Stored data entries
——
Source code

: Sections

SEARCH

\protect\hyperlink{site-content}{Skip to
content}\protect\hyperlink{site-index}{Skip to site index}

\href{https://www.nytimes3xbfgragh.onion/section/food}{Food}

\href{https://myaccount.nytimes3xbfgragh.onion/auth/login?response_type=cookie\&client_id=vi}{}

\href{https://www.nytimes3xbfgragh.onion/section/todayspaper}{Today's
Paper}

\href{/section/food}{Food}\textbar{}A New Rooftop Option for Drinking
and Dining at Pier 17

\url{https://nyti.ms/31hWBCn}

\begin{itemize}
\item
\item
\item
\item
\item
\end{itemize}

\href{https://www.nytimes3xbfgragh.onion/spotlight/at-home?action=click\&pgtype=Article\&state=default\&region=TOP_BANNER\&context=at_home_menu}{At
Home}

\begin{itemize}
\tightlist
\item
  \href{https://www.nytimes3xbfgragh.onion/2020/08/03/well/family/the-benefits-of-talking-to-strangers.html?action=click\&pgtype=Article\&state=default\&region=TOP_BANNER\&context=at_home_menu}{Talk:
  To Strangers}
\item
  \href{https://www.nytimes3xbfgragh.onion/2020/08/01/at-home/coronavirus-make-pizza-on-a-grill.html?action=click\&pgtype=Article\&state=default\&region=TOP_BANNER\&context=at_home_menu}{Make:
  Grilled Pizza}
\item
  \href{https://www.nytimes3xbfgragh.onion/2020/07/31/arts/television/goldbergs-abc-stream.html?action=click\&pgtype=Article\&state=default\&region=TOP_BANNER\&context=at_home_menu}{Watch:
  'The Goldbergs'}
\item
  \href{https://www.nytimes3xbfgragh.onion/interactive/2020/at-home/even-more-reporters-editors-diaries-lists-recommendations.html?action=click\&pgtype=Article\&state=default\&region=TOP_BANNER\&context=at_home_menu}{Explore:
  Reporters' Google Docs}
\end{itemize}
——
Assigned task:
What is the number of lines in the data that hold the word "protect"? Reply with that number and nothing else.

Written answer:
2